● Goal of the exercise: When you reach the line with "return step_function(ans1)" in the data below, begin printing lines exactly, and stop once the line with "pnt2 = (-bias/weights[1])" has been printed.

● Material for this task:
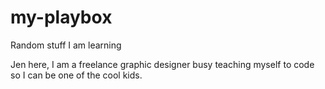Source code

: # my-playbox
Random stuff I am learning 

Jen here, I am a freelance graphic designer busy teaching myself to code so I can be one of the cool kids. 

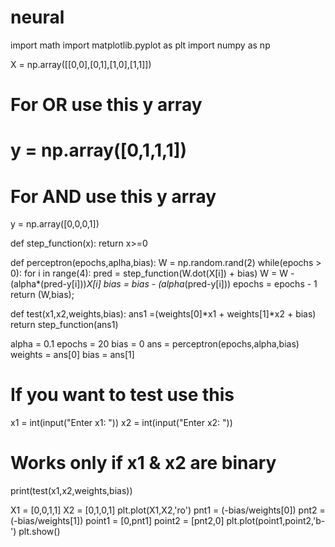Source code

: # neural
import math
import matplotlib.pyplot as plt
import numpy as np

X = np.array([[0,0],[0,1],[1,0],[1,1]])
# For OR use this y array
# y = np.array([0,1,1,1])
# For AND use this y array
y = np.array([0,0,0,1])
 
def step_function(x):
    return x>=0
 
def perceptron(epochs,aplha,bias):
    W = np.random.rand(2)
    while(epochs > 0):
        for i in range(4):
            pred = step_function(W.dot(X[i]) + bias)
            W = W - (alpha*(pred-y[i]))*X[i]
            bias = bias - (alpha*(pred-y[i]))
        epochs = epochs - 1
    return (W,bias);
 
def test(x1,x2,weights,bias):
    ans1 =(weights[0]*x1 + weights[1]*x2 + bias)
    return step_function(ans1)
 
 
alpha = 0.1
epochs = 20
bias = 0
ans = perceptron(epochs,alpha,bias)
weights = ans[0]
bias = ans[1]
 
# If you want to test use this
x1 = int(input("Enter x1: "))
x2 = int(input("Enter x2: "))
# Works only if x1 & x2 are binary
print(test(x1,x2,weights,bias))
 
X1 = [0,0,1,1]
X2 = [0,1,0,1]
plt.plot(X1,X2,'ro')
pnt1 = (-bias/weights[0])
pnt2 = (-bias/weights[1])
point1 = [0,pnt1]
point2 = [pnt2,0]
plt.plot(point1,point2,'b-')
plt.show()

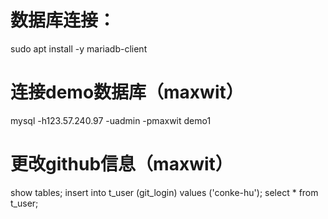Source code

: # 数据库连接：
sudo apt install -y mariadb-client

# 连接demo数据库（maxwit）
mysql -h123.57.240.97 -uadmin -pmaxwit demo1


# 更改github信息（maxwit）
show tables;
insert into t_user (git_login) values ('conke-hu');
select * from t_user;
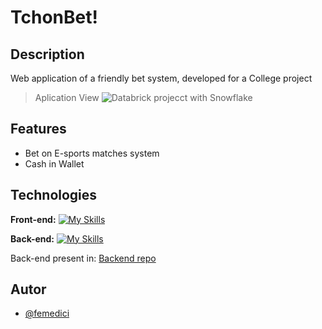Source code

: # TchonBet!

## Description
Web application of a friendly bet system, developed for a College project 

> Aplication View
![Databrick projecct with Snowflake](Images/tchonBet.gif)

## Features

- Bet on E-sports matches system
- Cash in Wallet

## Technologies
**Front-end:** 
[![My Skills](https://skillicons.dev/icons?i=react,tailwind,js)](https://skillicons.dev)

**Back-end:** 
[![My Skills](https://skillicons.dev/icons?i=node,docker)](https://skillicons.dev)

Back-end present in: [Backend repo](https://github.com/joaoPAndrade/TchonBet-back)

## Autor

- [@femedici](https://github.com/femedici) 
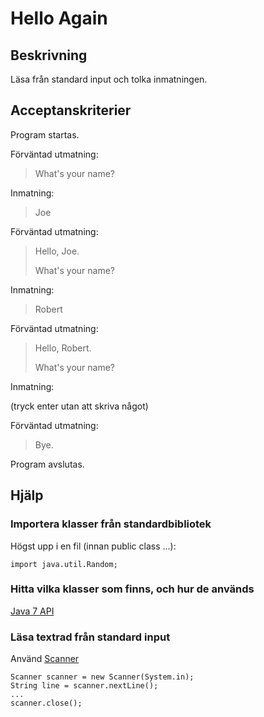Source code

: # Hello Again

## Beskrivning

Läsa från standard input och tolka inmatningen.

## Acceptanskriterier

Program startas.

Förväntad utmatning:

> What's your name?

Inmatning:

> Joe

Förväntad utmatning:

> Hello, Joe.
>
> What's your name?

Inmatning:

> Robert

Förväntad utmatning:

> Hello, Robert.
>
> What's your name?

Inmatning:

>

(tryck enter utan att skriva något)

Förväntad utmatning:

> Bye.

Program avslutas.

## Hjälp

### Importera klasser från standardbibliotek

Högst upp i en fil (innan public class ...):

	import java.util.Random;

### Hitta vilka klasser som finns, och hur de används

[Java 7 API](http://docs.oracle.com/javase/7/docs/api/)

### Läsa textrad från standard input

Använd [Scanner](http://docs.oracle.com/javase/7/docs/api/java/util/Scanner.html)

	Scanner scanner = new Scanner(System.in);
	String line = scanner.nextLine();
	...
	scanner.close();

● Task result:
    return step_function(ans1)
 
 
alpha = 0.1
epochs = 20
bias = 0
ans = perceptron(epochs,alpha,bias)
weights = ans[0]
bias = ans[1]
 
# If you want to test use this
x1 = int(input("Enter x1: "))
x2 = int(input("Enter x2: "))
# Works only if x1 & x2 are binary
print(test(x1,x2,weights,bias))
 
X1 = [0,0,1,1]
X2 = [0,1,0,1]
plt.plot(X1,X2,'ro')
pnt1 = (-bias/weights[0])
pnt2 = (-bias/weights[1])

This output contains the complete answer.